A comprehensive enhanced depth imaging spectral-domain optical coherence tomography analysis of pseudoexfoliation spectrum from non-glaucomatous to advanced stage glaucoma in the aspect of Bruch's membrane opening-minimum rim width


HEPOKUR M., Elgin C. Y. , Gunes M., Sali F., Oguz H.

INTERNATIONAL OPHTHALMOLOGY, 2022 (Journal Indexed in SCI) identifier identifier

  • Publication Type: Article / Article
  • Publication Date: 2022
  • Doi Number: 10.1007/s10792-021-02181-6
  • Title of Journal : INTERNATIONAL OPHTHALMOLOGY
  • Keywords: Bruch's, Membrane opening-minimum rim width, Lamina cribrosa thickness, Lamina cribrosa depth, Prelaminar tissue thickness, Pseudoexfoliation syndrome, Pseudoexfoliation glaucoma, LAMINA-CRIBROSA THICKNESS, NERVE-FIBER LAYER, OPEN-ANGLE GLAUCOMA, INTRAOCULAR-PRESSURE, CHOROIDAL THICKNESS, EXFOLIATION, EYES, DISPLACEMENT, HISTOMORPHOMETRY, PROGRESSION

Abstract

Purpose To compare the correlations between lamina cribrosa (LC) and related structures with Bruch's membrane opening-minimum rim width (BMO-MRW) and retinal nerve fiber layer (RNFL) thickness in pseudoexfoliation syndrome (PXS) and different stages of pseudoexfoliation glaucoma (PXG).

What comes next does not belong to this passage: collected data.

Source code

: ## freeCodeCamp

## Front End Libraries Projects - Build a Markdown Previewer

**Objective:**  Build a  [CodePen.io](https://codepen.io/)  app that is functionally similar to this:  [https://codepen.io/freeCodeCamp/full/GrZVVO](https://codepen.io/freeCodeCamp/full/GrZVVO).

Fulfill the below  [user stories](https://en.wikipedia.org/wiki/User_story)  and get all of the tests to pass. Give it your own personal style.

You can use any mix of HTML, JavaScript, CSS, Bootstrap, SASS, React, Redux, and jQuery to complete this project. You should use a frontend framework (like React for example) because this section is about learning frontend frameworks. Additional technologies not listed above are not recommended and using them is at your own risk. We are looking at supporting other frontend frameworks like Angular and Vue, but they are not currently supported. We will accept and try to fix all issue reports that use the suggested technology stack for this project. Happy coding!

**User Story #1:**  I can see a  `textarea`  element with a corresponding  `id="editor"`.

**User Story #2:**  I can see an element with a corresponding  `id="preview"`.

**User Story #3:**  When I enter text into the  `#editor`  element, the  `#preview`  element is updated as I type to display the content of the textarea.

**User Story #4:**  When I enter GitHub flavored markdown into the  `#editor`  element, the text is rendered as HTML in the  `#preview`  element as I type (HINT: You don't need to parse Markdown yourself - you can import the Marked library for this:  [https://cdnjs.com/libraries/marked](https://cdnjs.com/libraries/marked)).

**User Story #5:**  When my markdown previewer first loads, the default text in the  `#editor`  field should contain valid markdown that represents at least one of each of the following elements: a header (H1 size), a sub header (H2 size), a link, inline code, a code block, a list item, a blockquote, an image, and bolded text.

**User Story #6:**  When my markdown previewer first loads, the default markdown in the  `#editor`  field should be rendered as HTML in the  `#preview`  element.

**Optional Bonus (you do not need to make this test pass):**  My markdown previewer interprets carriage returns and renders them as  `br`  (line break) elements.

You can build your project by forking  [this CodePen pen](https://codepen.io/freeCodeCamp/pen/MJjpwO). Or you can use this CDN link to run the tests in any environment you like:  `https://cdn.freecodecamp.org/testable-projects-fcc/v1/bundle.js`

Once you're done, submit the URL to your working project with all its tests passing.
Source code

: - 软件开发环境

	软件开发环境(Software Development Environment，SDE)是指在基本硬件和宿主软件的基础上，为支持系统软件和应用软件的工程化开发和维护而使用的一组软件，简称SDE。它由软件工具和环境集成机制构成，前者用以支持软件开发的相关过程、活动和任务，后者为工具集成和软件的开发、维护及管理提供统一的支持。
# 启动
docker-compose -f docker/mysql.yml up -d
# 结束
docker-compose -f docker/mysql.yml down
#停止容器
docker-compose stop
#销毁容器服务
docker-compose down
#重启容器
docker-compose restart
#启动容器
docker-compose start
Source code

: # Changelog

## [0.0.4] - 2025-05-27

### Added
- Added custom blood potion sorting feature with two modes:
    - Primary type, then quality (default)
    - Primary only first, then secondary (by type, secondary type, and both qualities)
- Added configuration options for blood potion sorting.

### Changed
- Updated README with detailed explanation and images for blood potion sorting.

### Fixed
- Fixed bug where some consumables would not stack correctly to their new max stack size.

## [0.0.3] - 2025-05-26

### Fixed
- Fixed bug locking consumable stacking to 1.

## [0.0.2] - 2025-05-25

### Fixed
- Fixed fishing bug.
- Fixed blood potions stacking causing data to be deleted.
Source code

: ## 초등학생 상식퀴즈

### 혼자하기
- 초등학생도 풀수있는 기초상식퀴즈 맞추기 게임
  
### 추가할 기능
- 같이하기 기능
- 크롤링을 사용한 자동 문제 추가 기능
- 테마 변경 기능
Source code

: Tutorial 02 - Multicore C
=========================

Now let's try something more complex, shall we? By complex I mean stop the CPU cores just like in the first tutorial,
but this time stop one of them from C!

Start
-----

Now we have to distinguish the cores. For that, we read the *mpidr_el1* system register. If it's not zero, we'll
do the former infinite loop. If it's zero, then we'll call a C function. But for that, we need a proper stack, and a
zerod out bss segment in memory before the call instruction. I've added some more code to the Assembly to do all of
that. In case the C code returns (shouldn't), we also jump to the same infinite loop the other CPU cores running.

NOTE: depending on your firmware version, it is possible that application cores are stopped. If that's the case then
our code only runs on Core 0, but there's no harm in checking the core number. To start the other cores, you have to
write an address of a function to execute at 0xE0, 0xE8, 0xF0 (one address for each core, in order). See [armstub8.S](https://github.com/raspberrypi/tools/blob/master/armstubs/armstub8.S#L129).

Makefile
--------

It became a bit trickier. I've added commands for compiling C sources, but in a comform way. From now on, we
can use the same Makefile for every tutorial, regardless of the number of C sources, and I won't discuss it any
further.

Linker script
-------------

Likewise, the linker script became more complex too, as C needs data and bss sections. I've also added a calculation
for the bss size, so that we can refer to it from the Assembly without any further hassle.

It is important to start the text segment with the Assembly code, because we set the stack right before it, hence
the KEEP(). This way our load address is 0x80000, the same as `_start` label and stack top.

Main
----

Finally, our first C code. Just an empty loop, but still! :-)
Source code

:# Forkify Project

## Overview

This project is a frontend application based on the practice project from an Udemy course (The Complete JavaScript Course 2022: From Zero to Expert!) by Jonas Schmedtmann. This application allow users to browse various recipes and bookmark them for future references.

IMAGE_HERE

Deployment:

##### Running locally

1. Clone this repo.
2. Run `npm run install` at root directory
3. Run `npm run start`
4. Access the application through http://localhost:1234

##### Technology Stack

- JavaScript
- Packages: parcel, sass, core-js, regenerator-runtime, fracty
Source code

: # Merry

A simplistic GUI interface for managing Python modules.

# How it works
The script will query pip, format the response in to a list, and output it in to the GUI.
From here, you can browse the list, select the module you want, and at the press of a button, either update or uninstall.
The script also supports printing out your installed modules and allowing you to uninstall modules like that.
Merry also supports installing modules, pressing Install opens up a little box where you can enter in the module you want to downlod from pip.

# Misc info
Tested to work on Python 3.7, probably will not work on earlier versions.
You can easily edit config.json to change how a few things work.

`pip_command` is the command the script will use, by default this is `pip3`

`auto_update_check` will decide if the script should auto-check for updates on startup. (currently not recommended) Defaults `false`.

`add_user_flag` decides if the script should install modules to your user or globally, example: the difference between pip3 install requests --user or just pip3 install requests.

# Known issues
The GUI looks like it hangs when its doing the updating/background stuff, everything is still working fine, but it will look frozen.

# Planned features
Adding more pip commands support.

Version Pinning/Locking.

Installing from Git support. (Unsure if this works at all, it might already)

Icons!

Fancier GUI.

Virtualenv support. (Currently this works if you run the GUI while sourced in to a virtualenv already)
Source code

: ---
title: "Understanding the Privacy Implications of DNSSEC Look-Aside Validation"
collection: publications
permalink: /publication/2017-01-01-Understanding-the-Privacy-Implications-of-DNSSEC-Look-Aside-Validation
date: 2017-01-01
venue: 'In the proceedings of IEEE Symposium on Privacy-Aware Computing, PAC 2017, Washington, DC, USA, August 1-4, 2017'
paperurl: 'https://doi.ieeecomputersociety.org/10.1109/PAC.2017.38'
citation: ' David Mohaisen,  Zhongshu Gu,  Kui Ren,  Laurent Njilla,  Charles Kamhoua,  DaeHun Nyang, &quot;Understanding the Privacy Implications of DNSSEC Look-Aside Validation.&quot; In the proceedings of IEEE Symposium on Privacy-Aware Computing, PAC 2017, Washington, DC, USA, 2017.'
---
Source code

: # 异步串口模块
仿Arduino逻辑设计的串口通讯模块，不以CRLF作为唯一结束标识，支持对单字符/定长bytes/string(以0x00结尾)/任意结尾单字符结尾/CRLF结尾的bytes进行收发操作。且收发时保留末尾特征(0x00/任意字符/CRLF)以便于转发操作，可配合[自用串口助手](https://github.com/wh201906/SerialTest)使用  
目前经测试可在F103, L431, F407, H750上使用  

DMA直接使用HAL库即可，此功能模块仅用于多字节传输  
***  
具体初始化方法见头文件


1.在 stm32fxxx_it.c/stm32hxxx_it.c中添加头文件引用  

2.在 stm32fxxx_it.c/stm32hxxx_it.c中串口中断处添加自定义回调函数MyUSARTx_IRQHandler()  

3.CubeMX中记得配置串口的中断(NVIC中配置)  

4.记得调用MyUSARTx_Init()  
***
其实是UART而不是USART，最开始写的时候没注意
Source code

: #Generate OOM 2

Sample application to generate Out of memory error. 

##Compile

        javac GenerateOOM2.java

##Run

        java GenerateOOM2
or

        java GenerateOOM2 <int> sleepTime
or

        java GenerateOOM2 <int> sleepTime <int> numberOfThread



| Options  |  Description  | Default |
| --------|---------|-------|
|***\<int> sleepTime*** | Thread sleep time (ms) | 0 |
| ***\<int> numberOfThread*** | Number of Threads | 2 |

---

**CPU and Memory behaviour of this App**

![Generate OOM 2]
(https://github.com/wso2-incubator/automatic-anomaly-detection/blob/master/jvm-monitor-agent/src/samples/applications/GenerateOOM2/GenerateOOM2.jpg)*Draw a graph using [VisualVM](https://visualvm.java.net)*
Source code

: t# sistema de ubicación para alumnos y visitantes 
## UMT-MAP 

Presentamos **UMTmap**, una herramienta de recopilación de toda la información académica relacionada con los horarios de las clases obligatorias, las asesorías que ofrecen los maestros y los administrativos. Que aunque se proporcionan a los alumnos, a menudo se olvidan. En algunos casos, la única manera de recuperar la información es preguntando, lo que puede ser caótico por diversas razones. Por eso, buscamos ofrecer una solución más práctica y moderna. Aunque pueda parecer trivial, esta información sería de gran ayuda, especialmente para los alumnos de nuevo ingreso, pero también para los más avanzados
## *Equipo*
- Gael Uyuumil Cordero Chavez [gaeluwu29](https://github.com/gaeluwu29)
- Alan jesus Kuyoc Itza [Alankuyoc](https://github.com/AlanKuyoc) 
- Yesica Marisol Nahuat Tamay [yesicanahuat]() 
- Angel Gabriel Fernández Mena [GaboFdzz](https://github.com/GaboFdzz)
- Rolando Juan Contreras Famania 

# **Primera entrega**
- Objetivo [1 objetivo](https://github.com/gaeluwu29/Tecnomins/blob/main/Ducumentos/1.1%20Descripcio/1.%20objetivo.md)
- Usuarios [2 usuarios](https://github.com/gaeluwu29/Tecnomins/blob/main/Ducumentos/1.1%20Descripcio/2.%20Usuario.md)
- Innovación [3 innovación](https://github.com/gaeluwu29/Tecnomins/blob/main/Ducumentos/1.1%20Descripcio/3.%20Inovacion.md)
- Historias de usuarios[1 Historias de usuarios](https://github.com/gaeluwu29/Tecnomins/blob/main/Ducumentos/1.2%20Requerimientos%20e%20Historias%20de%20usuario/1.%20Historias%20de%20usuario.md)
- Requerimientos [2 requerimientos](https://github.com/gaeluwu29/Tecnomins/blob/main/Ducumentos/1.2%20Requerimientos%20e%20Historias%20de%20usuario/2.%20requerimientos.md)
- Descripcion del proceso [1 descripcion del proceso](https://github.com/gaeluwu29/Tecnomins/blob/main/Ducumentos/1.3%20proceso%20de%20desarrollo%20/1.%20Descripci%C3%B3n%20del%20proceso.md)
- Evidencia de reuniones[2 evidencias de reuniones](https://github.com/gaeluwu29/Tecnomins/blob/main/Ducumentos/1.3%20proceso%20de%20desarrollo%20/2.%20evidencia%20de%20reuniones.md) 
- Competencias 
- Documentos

Methods This prospective cross-sectional study included 32 PXS eyes of 24 patients and 94 PXG eyes (early-stage (n: 55) and advanced-stage glaucoma (n: 39) of 78 patients. Global and six sectors of RNFL thicknesses and BMO-MRW parameters were measured with enhanced depth imaging (EDI) mode of SD-OCT. Structural parameters; lamina cribrosa thickness (LCT), lamina cribrosa depth (LCD), prelaminar tissue thickness (PLTT), four quadrants of peripapillary choroidal thicknesses (PPCT), and subfoveal choroidal thickness (SFCT) were measured and statistical relationships between the structural parameters have been laid out. We apply the generalized estimating equations method to take into account dependency of right and left eyes. Results From PXS to mild and advanced PXG groups LCT and PLTT decrease from 147.29 +/- 33.10, 145.62 +/- 30.64, 126.30 +/- 29.14 and 260.93 +/- 185.07, 247.27 +/- 142.58, 159.89 +/- 86.84, respectively, and LCD varies as 159.89 +/- 86.84, 420.88 +/- 117.80, and 505.64 +/- 183.25. The correlations between LCD, LCT, and PLTT and the stage of the disease are significant. BMO-MRW shows slightly stronger correlations than the RNFL with LC related parameters. SFCT does not exhibit any significant relationship with the stage of the disease. However, PPCT in only the interior quadrant does. The significant correlations between LCD and all quadrants of PPCT is the sign of important anatomic relationship. Conclusion These findings show that the BMO-MRW parameter may be more sensitive than RNFL and can safely be used in the diagnosis and follow-up in PXS and PXG, but this result should be supported with longer and larger series.